Much of our motivation is dependent upon extrinsic or external events; those things that we often don’t have control over.  The increase in control that intrinsic or internal motivation gives us can help us improve our self-worth and esteem.

The title of John Maxwell’s book ‘Sometimes you win, Sometimes you learn’ has always intrigued me. Often, we have our moods and emotions affected by the results we achieve…if we win, we feel good, if we don’t succeed, we feel down and unable to lift ourselves.

Much of this has to do with the way we focus our attention. When we concentrate on what we are gaining, our emotions are affected in a positive sense, which drives us forward as we are focussing on what we can achieve. Our viewpoint is positive; it feeds our positive emotions and makes us feel good about ourselves. This drives us to perform better as we like the results we are achieving and aids us to find creative ways to improve our activities. We feel that we are ‘winning’

If we are not succeeding (in whatever way we use to judge that success), it tends to make us feel more negative because of how we focus on those results. They make us feel that we are not as good as we could be and this has a detrimental effect on the way we view ourselves. We feel that we are ‘losing’.

How can we change the impact that not succeeding has on our performance?

Well, instead of thinking of ourselves as ‘losing’ by not succeeding, a swift change in the way we view the situation can have a dramatic effect on the performance we create. Instead of thinking about what we have lost, how about thinking ‘what can I learn from this?

It may sound like simple semantics, but it actually makes a huge difference in the way we feel about ourselves.

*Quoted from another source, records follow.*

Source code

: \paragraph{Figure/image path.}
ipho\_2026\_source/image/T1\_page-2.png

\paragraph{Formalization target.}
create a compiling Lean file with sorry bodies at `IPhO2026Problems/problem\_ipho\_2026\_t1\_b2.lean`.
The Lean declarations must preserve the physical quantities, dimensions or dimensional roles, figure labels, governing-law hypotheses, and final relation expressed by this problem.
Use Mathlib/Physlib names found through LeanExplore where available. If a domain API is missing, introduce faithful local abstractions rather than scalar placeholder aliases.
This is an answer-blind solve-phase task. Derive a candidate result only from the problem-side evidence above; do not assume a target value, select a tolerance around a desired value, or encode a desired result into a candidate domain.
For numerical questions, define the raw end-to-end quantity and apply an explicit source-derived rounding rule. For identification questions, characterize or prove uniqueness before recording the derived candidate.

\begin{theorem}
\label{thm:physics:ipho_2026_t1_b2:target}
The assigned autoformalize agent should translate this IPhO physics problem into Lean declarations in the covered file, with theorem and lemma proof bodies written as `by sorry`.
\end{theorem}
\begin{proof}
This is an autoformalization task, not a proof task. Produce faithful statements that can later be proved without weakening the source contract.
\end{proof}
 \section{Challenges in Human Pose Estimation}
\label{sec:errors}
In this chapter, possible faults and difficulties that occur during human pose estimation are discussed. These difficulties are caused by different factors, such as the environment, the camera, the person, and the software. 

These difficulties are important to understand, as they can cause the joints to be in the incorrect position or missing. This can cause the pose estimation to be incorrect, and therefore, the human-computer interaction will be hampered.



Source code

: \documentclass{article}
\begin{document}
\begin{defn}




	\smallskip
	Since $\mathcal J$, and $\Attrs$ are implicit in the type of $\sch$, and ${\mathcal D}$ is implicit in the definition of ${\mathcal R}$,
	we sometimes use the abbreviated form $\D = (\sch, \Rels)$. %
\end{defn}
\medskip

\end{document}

When we tell ourselves we have lost something, we focus on the pain and on the past that got us here. We think about things we could have, should have and ought to have done, and often chastise ourselves for not doing them. We often feel bad about what we could have achieved and so can’t concentrate on improvements that need to be made.

Instead, when we tell ourselves that we could learn something from this, it triggers a different mindset. To learn something, we have to concentrate on the lessons gained and the future changes we could make to improve. Learning means identifying the changes that will make a difference for us and our prospects. Those changes will help us achieve different results, as we now concentrate on the future, rather than the past.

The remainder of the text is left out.